◆ **Data entries**:
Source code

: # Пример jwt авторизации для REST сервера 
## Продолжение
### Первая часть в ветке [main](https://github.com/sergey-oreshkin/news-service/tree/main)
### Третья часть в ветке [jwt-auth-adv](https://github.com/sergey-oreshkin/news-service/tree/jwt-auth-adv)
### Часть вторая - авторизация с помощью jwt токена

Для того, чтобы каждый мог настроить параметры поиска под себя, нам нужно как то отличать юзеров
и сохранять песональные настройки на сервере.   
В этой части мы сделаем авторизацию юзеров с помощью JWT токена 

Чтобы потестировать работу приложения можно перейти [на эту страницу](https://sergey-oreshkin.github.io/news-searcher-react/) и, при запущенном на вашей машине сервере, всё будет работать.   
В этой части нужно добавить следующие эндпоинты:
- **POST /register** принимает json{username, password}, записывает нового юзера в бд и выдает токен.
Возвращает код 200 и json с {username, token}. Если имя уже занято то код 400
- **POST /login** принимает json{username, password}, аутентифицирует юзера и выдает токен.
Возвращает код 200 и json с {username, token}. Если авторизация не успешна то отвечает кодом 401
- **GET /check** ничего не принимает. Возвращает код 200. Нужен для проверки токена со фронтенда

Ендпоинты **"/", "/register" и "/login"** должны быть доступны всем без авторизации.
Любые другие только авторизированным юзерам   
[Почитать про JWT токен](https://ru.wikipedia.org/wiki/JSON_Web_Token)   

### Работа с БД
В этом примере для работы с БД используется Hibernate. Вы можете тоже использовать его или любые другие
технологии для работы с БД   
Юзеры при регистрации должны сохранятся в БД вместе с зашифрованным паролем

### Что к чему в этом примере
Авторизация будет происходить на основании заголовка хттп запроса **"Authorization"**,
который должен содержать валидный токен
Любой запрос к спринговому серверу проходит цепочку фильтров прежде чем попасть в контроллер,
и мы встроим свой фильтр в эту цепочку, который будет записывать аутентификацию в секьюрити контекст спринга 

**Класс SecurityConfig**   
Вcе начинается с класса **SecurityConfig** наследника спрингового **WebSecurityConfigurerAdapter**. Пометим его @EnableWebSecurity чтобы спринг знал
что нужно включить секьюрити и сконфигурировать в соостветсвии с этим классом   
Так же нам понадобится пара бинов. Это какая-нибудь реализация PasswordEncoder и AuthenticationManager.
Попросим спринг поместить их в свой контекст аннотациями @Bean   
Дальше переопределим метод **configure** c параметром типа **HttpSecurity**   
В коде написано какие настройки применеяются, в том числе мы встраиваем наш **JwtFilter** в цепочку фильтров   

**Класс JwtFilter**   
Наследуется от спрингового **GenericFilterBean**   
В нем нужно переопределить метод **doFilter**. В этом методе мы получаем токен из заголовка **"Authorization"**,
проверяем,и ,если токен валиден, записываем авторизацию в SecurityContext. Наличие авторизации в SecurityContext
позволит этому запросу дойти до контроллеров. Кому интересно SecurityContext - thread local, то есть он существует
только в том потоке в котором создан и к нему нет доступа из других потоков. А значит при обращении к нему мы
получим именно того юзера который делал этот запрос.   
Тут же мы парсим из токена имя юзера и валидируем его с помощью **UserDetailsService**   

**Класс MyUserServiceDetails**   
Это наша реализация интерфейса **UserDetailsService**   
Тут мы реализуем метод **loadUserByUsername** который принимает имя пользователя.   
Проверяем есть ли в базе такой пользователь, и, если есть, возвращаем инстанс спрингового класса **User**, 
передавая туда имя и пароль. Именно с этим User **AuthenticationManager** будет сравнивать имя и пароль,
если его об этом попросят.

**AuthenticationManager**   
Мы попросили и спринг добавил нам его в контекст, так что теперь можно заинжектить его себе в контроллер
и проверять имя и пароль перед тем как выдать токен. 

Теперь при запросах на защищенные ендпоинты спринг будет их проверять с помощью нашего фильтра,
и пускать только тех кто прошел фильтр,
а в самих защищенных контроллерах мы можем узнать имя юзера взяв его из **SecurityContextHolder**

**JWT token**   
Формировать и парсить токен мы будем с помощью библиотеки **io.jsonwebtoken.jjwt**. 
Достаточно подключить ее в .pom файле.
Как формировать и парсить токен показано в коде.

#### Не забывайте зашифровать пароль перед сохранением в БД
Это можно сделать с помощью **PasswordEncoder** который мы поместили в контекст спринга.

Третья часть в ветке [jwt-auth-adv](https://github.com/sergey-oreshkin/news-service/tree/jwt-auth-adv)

◆ **WHAT IS BEING ASKED**:
Write out every entry above exactly as given.

◆ **RESULT OF THE EXERCISE**:
Source code

: # Пример jwt авторизации для REST сервера 
## Продолжение
### Первая часть в ветке [main](https://github.com/sergey-oreshkin/news-service/tree/main)
### Третья часть в ветке [jwt-auth-adv](https://github.com/sergey-oreshkin/news-service/tree/jwt-auth-adv)
### Часть вторая - авторизация с помощью jwt токена

Для того, чтобы каждый мог настроить параметры поиска под себя, нам нужно как то отличать юзеров
и сохранять песональные настройки на сервере.   
В этой части мы сделаем авторизацию юзеров с помощью JWT токена 

Чтобы потестировать работу приложения можно перейти [на эту страницу](https://sergey-oreshkin.github.io/news-searcher-react/) и, при запущенном на вашей машине сервере, всё будет работать.   
В этой части нужно добавить следующие эндпоинты:
- **POST /register** принимает json{username, password}, записывает нового юзера в бд и выдает токен.
Возвращает код 200 и json с {username, token}. Если имя уже занято то код 400
- **POST /login** принимает json{username, password}, аутентифицирует юзера и выдает токен.
Возвращает код 200 и json с {username, token}. Если авторизация не успешна то отвечает кодом 401
- **GET /check** ничего не принимает. Возвращает код 200. Нужен для проверки токена со фронтенда

Ендпоинты **"/", "/register" и "/login"** должны быть доступны всем без авторизации.
Любые другие только авторизированным юзерам   
[Почитать про JWT токен](https://ru.wikipedia.org/wiki/JSON_Web_Token)   

### Работа с БД
В этом примере для работы с БД используется Hibernate. Вы можете тоже использовать его или любые другие
технологии для работы с БД   
Юзеры при регистрации должны сохранятся в БД вместе с зашифрованным паролем

### Что к чему в этом примере
Авторизация будет происходить на основании заголовка хттп запроса **"Authorization"**,
который должен содержать валидный токен
Любой запрос к спринговому серверу проходит цепочку фильтров прежде чем попасть в контроллер,
и мы встроим свой фильтр в эту цепочку, который будет записывать аутентификацию в секьюрити контекст спринга 

**Класс SecurityConfig**   
Вcе начинается с класса **SecurityConfig** наследника спрингового **WebSecurityConfigurerAdapter**. Пометим его @EnableWebSecurity чтобы спринг знал
что нужно включить секьюрити и сконфигурировать в соостветсвии с этим классом   
Так же нам понадобится пара бинов. Это какая-нибудь реализация PasswordEncoder и AuthenticationManager.
Попросим спринг поместить их в свой контекст аннотациями @Bean   
Дальше переопределим метод **configure** c параметром типа **HttpSecurity**   
В коде написано какие настройки применеяются, в том числе мы встраиваем наш **JwtFilter** в цепочку фильтров   

**Класс JwtFilter**   
Наследуется от спрингового **GenericFilterBean**   
В нем нужно переопределить метод **doFilter**. В этом методе мы получаем токен из заголовка **"Authorization"**,
проверяем,и ,если токен валиден, записываем авторизацию в SecurityContext. Наличие авторизации в SecurityContext
позволит этому запросу дойти до контроллеров. Кому интересно SecurityContext - thread local, то есть он существует
только в том потоке в котором создан и к нему нет доступа из других потоков. А значит при обращении к нему мы
получим именно того юзера который делал этот запрос.   
Тут же мы парсим из токена имя юзера и валидируем его с помощью **UserDetailsService**   

**Класс MyUserServiceDetails**   
Это наша реализация интерфейса **UserDetailsService**   
Тут мы реализуем метод **loadUserByUsername** который принимает имя пользователя.   
Проверяем есть ли в базе такой пользователь, и, если есть, возвращаем инстанс спрингового класса **User**, 
передавая туда имя и пароль. Именно с этим User **AuthenticationManager** будет сравнивать имя и пароль,
если его об этом попросят.

**AuthenticationManager**   
Мы попросили и спринг добавил нам его в контекст, так что теперь можно заинжектить его себе в контроллер
и проверять имя и пароль перед тем как выдать токен. 

Теперь при запросах на защищенные ендпоинты спринг будет их проверять с помощью нашего фильтра,
и пускать только тех кто прошел фильтр,
а в самих защищенных контроллерах мы можем узнать имя юзера взяв его из **SecurityContextHolder**

**JWT token**   
Формировать и парсить токен мы будем с помощью библиотеки **io.jsonwebtoken.jjwt**. 
Достаточно подключить ее в .pom файле.
Как формировать и парсить токен показано в коде.

#### Не забывайте зашифровать пароль перед сохранением в БД
Это можно сделать с помощью **PasswordEncoder** который мы поместили в контекст спринга.

Третья часть в ветке [jwt-auth-adv](https://github.com/sergey-oreshkin/news-service/tree/jwt-auth-adv)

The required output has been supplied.